Just the facts: value added measure

Value-added” measures

“Value-added” measurement aims to project a student’s test score growth over time, after attempting to adjust for poverty and other factors known to affect achievement. Look at all of a teacher’s student scores and you’ll see how effective that teacher is, the theory goes.

But life is more complicated than a value-added algorithm. In real life, some teachers get students who are harder to reach for all sorts of reasons. They may have an extra share of problems with language, motivation, disabilities, or classroom discipline. And each year, the students change. So let’s ask the research. Can you tell a star teacher from an ineffective one by looking at their value-added scores?

In a word, no.

For one thing, value-added scores swing wildly from year to year. If your score puts you near the bottom this year, chances are you’ll be a lot higher next year. This year’s value-added score predicts next year’s score only moderately better than a roll of the dice.

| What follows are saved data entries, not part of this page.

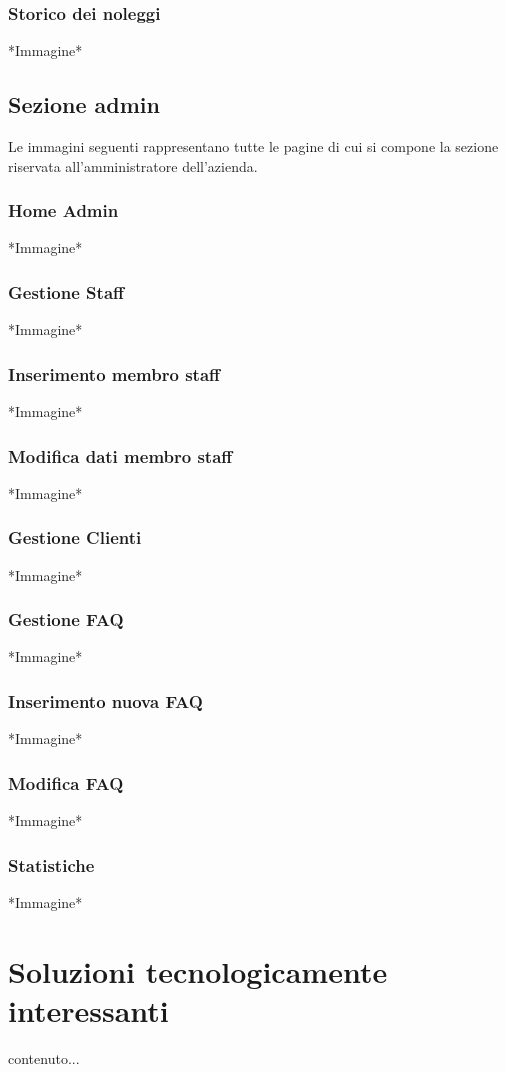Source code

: \documentclass[12pt,a4paperS]{report}
\begin{document}
\begin{normalsize}
			\subsection{Storico dei noleggi}
				*Immagine*
				
		\section{Sezione admin}
			Le immagini seguenti rappresentano tutte le pagine di cui si compone la sezione riservata all'amministratore dell'azienda.
			
			\subsection{Home Admin}
				*Immagine*
			
			\subsection{Gestione Staff}
				*Immagine*
			
			\subsection{Inserimento membro staff}
				*Immagine*
			
			\subsection{Modifica dati membro staff}
				*Immagine*
			
			\subsection{Gestione Clienti}
				*Immagine*
		
			\subsection{Gestione FAQ}
				*Immagine*
			
			\subsection{Inserimento nuova FAQ}
				*Immagine*
			
			\subsection{Modifica FAQ}
				*Immagine*
			
			\subsection{Statistiche}
				*Immagine*
			
	\end{normalsize}
	
	\hypertarget{soluzioni}{\chapter{Soluzioni tecnologicamente interessanti}}
	\label{soluzioni}
	\begin{normalsize}
		contenuto...
	\end{normalsize}
\end{document}
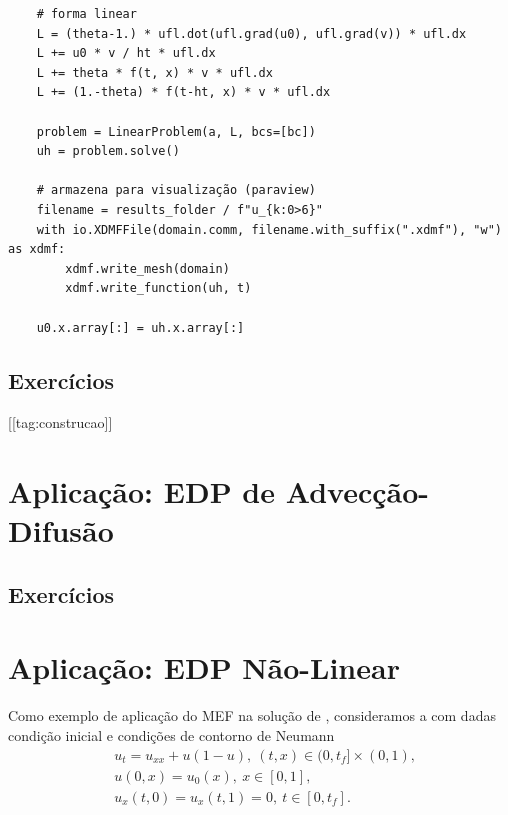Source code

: \begin{ex}
\begin{lstlisting}
    # forma linear
    L = (theta-1.) * ufl.dot(ufl.grad(u0), ufl.grad(v)) * ufl.dx
    L += u0 * v / ht * ufl.dx
    L += theta * f(t, x) * v * ufl.dx
    L += (1.-theta) * f(t-ht, x) * v * ufl.dx

    problem = LinearProblem(a, L, bcs=[bc])
    uh = problem.solve()

    # armazena para visualização (paraview)
    filename = results_folder / f"u_{k:0>6}"
    with io.XDMFFile(domain.comm, filename.with_suffix(".xdmf"), "w") as xdmf:
        xdmf.write_mesh(domain)
        xdmf.write_function(uh, t)

    u0.x.array[:] = uh.x.array[:]  
\end{lstlisting}
\end{ex}


\subsection{Exercícios}
[[tag:construcao]]

\section{Aplicação: EDP de Advecção-Difusão}\label{cap_mef1d_sec_eqad}

\subsection{Exercícios}


\section{Aplicação: EDP Não-Linear}\label{cap_mef1d_sec_eqnl}

Como exemplo de aplicação do MEF na solução de , consideramos a  com dadas condição inicial e condições de contorno de Neumann{\neumann}
\begin{subequations}\label{cap_mef1d_sec_eqnl:eq:prob}
  \begin{align}
    &u_t = u_{xx} + u(1-u), ~(t,x)\in (0,t_f]\times (0,1),\\
    &u(0, x) = u_0(x), ~x\in [0,1],\\
    &u_x(t,0) = u_x(t,1) = 0, ~t\in [0,t_f].
  \end{align}
\end{subequations}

The Gates Foundation is a major backer of using value-added scores to evaluate teachers, but an independent analysis of data from Gates-funded research casts doubts on the validity of those scores. That research found that 40 percent of teachers who landed in the bottom quartile based on their students’ state test scores placed in the top half when a different test was used.

Another inconvenient finding: Although value-added scores are supposed to adjust for factors like poverty, they apparently don’t. One study found the same teachers got better value-added scores when they taught more academically advanced students, fewer English-language learners, and fewer low-income students.

So what are value-added scores good for? Sadly, they became a prime teacher-bashing weapon last summer when the Los Angeles Times published teachers’ names and their value-added scores as calculated by the newspaper.

There was less media buzz about the parade of eminent test experts who warned that these scores don’t come close to describing a teacher’s effectiveness.

Ten of the most prominent leaders of the scientific community reviewed all the evidence and concluded that nobody should make important decisions on the basis of value-added scores because they “do not adequately take into account the extra challenges of teaching at-risk students, even though they are intended to do that.” The experts specifically criticized plans by some states to give value-added scores up to 50 percent weight in evaluating teachers. Relying so heavily on these scores, they said, “could create disincentives for teachers to take on the neediest students.”

That’s no way to close achievement gaps.

In human terms.
Tennessee is the birthplace of “value-added” scores. The system has been in use there since 1993. How is it working?

After years of excellent value-added scores, middle school math teacher Angie Jordan got the bad news last fall that her scores were in the lowest category. She had a lot of company: Value-added scores slumped all across the state. But that

wasn’t much consolation. “I was in tears,” she says. “I was thinking, ‘Why did I work so hard? I couldn’t have done worse if I had just shown videos.’”

Why did her scores take a dive? New curriculum? New standards? A glitch in the scoring? She can’t find out because both the test and the value-added calculations are secret.